The first thing I noticed was the noise. Deafening screams, chants, and yells that were almost indistinguishable from each other. I had just emerged from the Government Center T-stop, homemade protest poster in hand, ready to join the enormous crowd gathered at the Global Climate Strike in Boston.
Being one of an estimated 7,000 people was a very new feeling for me. My eyes darted from poster to poster, desperately searching for fear of missing a funny sign or an interesting slogan. My friends and I stood still for a few moments, taking in the sheer magnitude of the event. People of all ages were in attendance. There were moms pushing babies in strollers alongside elderly couples with signs that had clearly been recycled from previous marches.
The first part of the strike was a rally outside City Hall Plaza. There were some incredible speakers, from high school students to refugees, who spoke from a stage positioned in the center of it all. It certainly felt like an inclusive event where every person would be welcomed regardless of their background or life experience. Each and every one of us felt empowered, striking next to people who feel the same passion for environmental issues that we do.
On the edges of the rally, there were tables full of food and stickers, and you could take a seat on the stairs that lined the plaza next to those. I watched and cheered with the crowd during dance performances, chants, and songs. Periodically, the speakers would instruct us to turn to someone near us and high five each other, or congratulate each other for sticking up for what we believe in.
The most interesting part of the experience was getting to talk to so many different people from all walks of life. I had a conversation with a grandparent whose sign read, “Please explain to me why you don’t care about what happens to your children.” I laughed with a six-year-old girl holding a drawing that said, “Don’t mess with my future.” I’ve always known that climate change is an issue that unites people, but being able to experience the movement first hand was so incredibly cool.
After the rally, we started the short march from Boston City Hall to the State House. I got to participate in lots of chants and felt energized by the passion pulsing within the crowd. At one point, I even got to start a round of one of the most popular chants: “Hey, hey, ho ho, climate change has got to go!” It was a hot day for September in Boston––the irony of which was not lost on me––and people were passing around bottles of sunscreen.
Everyone was ready and willing to help their fellow strike companions, which was amazing.
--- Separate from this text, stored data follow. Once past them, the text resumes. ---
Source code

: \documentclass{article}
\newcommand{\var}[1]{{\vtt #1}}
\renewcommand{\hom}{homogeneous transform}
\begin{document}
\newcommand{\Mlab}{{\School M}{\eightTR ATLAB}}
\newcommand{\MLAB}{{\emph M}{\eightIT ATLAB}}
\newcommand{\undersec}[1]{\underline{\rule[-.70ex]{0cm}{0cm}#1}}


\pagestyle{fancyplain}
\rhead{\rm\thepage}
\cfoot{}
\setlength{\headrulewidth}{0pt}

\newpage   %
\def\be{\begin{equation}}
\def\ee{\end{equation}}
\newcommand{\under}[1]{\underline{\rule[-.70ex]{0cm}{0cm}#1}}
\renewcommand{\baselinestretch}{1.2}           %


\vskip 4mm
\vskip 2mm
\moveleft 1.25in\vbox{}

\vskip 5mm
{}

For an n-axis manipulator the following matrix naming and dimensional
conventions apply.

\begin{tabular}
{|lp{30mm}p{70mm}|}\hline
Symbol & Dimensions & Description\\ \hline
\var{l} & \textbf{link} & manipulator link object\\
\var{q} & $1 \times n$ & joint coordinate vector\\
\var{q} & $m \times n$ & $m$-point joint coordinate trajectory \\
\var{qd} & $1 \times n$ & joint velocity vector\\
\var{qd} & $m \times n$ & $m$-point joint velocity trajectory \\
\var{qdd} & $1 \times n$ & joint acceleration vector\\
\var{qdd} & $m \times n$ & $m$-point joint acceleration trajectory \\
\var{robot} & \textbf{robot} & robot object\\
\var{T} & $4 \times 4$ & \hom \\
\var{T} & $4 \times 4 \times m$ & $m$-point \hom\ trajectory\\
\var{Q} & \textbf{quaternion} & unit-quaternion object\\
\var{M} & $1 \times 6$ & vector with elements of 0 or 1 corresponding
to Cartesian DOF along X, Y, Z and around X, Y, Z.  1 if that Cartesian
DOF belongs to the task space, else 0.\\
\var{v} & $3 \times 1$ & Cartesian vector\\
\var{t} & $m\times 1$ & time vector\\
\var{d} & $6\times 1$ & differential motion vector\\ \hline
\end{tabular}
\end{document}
My friends helped me hold my sign that read, “The climate is changing… why aren’t we?” way up high since my arms were too short to get it above the crowd. I saw many other groups helping each other carrying their signs, and some of them were complete strangers. The support we felt from one another is what fueled us to march on, and it propelled others to head right through the doors of the State House.
While the Climate Strike was an incredible event that brought months of work to fruition, let’s not forget that this is only the beginning. The people of Boston and the people of the world will not stop until climate change is addressed and action is taken.